Restate word for word the lines of the material below, from the line with "뷰어 첫 프로젝트**입니다." to the line with "읽어와 List 출력", both lines included, and no others.

• SOURCE DATA:
[Start of section]

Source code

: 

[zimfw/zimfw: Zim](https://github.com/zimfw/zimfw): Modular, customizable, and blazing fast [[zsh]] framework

[End of section]
[Start of section]

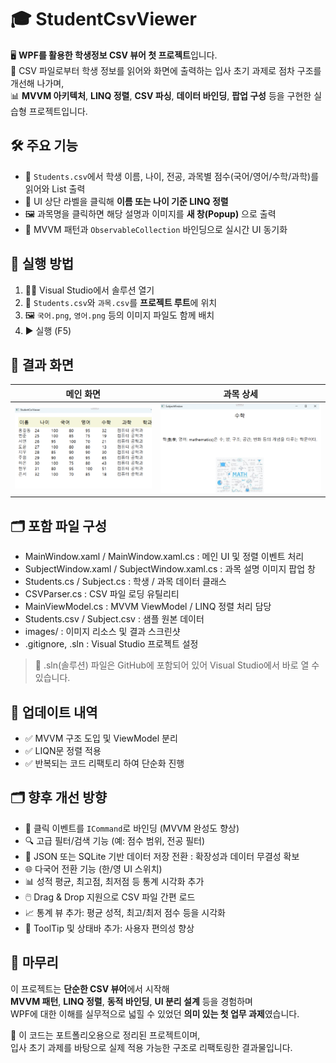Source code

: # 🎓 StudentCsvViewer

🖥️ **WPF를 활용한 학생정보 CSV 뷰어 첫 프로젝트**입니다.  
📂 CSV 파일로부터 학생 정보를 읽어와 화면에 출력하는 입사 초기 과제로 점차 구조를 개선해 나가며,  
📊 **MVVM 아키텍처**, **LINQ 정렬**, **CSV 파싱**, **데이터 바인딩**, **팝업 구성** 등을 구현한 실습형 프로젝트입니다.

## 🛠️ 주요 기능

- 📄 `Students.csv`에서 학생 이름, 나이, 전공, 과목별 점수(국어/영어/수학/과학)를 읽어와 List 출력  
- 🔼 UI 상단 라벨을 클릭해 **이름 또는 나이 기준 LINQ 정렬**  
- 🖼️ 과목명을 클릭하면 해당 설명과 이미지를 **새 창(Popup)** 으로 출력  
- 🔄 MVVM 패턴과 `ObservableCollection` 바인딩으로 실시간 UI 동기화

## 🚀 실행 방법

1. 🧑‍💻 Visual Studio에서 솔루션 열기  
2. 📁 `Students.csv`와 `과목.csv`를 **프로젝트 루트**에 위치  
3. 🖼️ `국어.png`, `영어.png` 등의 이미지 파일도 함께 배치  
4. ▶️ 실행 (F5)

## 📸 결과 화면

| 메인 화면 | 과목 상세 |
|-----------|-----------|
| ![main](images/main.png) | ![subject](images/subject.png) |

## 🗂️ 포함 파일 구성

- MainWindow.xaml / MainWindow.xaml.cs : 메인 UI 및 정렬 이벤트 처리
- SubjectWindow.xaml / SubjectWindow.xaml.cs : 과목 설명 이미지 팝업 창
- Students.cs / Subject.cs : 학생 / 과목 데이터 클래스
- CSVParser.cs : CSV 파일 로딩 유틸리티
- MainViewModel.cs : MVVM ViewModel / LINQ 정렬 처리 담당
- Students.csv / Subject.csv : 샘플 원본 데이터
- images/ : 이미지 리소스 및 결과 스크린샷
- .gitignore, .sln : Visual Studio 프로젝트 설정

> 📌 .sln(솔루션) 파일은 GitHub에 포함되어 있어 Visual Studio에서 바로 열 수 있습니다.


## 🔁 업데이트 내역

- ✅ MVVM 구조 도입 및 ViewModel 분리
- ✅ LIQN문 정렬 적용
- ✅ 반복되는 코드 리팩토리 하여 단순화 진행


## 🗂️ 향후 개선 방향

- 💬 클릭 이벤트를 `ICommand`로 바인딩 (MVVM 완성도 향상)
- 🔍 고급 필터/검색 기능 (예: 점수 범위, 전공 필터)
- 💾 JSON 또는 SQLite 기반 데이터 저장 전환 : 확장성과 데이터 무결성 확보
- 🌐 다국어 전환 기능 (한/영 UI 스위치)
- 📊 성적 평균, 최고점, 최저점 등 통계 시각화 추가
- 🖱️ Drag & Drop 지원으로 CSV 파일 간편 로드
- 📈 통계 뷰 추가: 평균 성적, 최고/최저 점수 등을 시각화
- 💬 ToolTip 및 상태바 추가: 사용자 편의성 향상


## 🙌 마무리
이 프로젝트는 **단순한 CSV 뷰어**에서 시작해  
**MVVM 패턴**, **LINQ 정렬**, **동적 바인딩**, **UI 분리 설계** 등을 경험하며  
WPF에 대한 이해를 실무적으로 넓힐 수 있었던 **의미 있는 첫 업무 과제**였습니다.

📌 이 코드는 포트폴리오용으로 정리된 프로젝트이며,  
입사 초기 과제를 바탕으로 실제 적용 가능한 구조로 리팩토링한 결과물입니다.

[End of section]

• EXERCISE ANSWER:
🖥️ **WPF를 활용한 학생정보 CSV 뷰어 첫 프로젝트**입니다.  
📂 CSV 파일로부터 학생 정보를 읽어와 화면에 출력하는 입사 초기 과제로 점차 구조를 개선해 나가며,  
📊 **MVVM 아키텍처**, **LINQ 정렬**, **CSV 파싱**, **데이터 바인딩**, **팝업 구성** 등을 구현한 실습형 프로젝트입니다.

## 🛠️ 주요 기능

- 📄 `Students.csv`에서 학생 이름, 나이, 전공, 과목별 점수(국어/영어/수학/과학)를 읽어와 List 출력  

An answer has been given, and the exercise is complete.